What you need to do: Give an exact copy of the lines of the records below, starting at the line containing "在实际应用中，参数k1, b 和 k3 都需要被调试，不同的任务适用的参数值可能不同。" and running to the end.

Saved entries:
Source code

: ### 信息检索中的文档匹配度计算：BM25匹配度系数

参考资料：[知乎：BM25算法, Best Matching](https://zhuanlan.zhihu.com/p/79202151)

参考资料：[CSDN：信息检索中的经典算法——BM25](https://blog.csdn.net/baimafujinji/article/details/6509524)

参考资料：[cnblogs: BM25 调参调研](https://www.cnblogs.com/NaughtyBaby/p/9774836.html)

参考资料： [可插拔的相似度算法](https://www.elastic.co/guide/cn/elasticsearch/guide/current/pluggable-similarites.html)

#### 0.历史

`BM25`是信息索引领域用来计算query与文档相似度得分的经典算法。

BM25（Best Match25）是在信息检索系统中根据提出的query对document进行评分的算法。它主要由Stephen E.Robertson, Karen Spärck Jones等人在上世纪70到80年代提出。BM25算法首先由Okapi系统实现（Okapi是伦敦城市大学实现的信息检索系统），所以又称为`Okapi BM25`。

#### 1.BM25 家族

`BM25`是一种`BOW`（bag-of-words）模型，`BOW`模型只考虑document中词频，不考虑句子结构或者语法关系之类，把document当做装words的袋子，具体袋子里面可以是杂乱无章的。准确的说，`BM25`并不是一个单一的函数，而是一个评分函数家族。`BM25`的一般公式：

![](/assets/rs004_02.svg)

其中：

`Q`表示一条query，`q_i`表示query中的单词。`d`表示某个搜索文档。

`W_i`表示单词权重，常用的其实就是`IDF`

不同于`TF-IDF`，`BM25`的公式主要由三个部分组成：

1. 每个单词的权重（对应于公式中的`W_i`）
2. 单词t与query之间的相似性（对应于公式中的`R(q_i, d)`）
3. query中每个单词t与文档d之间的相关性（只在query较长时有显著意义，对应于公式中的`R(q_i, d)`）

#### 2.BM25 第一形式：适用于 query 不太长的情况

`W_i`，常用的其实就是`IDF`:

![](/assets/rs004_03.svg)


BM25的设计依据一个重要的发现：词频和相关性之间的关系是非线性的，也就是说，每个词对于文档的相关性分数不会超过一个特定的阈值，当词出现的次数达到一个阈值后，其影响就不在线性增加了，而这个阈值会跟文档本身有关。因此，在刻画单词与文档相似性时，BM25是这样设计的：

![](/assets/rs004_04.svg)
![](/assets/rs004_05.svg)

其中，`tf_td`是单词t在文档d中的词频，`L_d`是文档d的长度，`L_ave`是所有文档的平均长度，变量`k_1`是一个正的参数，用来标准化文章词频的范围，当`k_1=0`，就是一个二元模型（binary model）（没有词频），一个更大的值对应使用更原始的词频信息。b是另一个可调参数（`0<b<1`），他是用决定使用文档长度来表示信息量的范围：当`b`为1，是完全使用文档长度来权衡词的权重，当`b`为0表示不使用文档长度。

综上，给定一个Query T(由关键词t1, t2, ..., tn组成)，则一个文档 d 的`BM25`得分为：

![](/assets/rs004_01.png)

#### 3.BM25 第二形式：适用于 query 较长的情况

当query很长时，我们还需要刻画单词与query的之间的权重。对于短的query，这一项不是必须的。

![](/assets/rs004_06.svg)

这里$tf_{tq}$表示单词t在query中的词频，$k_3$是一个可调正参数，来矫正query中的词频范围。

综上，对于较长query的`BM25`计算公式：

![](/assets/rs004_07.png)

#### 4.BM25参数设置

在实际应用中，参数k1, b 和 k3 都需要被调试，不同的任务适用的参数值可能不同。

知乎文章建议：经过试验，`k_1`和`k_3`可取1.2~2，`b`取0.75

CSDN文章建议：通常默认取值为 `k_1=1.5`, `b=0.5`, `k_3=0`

Output for this task:
在实际应用中，参数k1, b 和 k3 都需要被调试，不同的任务适用的参数值可能不同。

知乎文章建议：经过试验，`k_1`和`k_3`可取1.2~2，`b`取0.75

CSDN文章建议：通常默认取值为 `k_1=1.5`, `b=0.5`, `k_3=0`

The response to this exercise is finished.